[Items from a data source]
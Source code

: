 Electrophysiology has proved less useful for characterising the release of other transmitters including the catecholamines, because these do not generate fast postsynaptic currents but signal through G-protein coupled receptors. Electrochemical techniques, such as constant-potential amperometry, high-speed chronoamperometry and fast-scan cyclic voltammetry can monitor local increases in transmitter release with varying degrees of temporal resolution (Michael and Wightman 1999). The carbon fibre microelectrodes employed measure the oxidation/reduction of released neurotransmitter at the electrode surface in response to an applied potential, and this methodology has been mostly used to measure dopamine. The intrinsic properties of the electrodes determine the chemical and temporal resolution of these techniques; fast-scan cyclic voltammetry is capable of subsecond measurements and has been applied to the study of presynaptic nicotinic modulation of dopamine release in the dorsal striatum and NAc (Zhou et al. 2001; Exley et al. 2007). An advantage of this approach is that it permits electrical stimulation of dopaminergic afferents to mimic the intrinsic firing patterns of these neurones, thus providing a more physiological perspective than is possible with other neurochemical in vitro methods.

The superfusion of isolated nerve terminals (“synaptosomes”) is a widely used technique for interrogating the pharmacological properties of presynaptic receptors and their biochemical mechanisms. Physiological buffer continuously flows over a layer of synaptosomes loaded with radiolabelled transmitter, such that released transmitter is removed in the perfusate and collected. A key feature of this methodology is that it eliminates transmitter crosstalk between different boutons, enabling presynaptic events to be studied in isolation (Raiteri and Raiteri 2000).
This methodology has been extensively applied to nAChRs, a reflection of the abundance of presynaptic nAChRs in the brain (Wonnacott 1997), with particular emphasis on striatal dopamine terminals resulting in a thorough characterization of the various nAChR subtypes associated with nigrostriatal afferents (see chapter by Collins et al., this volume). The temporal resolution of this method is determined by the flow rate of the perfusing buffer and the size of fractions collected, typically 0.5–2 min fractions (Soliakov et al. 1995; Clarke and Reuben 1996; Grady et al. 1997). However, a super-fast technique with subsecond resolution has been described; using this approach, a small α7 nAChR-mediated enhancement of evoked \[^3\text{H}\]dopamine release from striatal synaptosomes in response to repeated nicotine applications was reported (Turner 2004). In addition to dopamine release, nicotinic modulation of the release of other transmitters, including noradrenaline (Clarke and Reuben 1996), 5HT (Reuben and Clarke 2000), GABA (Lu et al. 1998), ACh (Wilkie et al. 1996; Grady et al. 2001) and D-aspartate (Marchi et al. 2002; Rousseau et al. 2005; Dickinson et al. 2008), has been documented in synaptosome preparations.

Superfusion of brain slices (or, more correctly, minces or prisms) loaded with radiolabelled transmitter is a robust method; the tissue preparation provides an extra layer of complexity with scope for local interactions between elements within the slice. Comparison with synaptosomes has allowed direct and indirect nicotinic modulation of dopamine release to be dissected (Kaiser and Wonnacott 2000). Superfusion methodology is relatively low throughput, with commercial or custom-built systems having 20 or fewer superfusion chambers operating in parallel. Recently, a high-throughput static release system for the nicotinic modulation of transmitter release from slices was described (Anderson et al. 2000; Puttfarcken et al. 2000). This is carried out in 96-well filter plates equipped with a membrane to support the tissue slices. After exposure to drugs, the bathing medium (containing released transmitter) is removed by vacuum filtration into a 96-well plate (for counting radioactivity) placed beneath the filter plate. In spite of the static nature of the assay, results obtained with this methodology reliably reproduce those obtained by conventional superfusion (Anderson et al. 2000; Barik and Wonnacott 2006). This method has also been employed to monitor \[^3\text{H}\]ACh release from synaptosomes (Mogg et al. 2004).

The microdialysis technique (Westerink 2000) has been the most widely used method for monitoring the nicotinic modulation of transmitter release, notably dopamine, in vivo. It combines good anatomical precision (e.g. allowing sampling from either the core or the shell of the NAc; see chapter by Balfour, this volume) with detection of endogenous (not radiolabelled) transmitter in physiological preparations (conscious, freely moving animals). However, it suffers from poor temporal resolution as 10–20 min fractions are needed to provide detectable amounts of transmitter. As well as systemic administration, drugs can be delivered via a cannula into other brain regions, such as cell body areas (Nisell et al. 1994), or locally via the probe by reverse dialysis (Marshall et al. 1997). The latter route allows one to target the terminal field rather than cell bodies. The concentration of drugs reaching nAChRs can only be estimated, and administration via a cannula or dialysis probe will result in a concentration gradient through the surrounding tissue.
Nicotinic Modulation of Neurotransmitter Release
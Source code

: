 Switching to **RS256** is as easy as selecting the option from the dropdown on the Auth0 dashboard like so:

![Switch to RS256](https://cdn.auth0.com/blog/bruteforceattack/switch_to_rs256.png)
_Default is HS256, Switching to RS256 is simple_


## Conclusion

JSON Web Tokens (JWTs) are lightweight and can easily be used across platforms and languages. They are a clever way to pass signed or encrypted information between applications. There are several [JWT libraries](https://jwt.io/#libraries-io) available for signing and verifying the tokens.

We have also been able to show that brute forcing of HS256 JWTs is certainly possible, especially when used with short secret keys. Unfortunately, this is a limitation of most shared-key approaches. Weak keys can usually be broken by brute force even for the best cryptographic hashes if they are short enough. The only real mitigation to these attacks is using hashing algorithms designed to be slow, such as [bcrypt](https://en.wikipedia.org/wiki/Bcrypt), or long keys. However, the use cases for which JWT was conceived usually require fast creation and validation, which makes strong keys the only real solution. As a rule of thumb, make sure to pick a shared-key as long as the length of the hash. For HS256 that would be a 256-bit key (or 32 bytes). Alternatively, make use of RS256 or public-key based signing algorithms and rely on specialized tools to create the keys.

### YOUR ASSIGNMENT
Your task is to restate, word for word, only those lines above that fall between the line holding "RS256 is simple_" and the line holding "JSON Web Tokens", inclusive.

### ANSWER AREA
_Default is HS256, Switching to RS256 is simple_


## Conclusion

JSON Web Tokens (JWTs) are lightweight and can easily be used across platforms and languages. They are a clever way to pass signed or encrypted information between applications. There are several [JWT libraries](https://jwt.io/#libraries-io) available for signing and verifying the tokens.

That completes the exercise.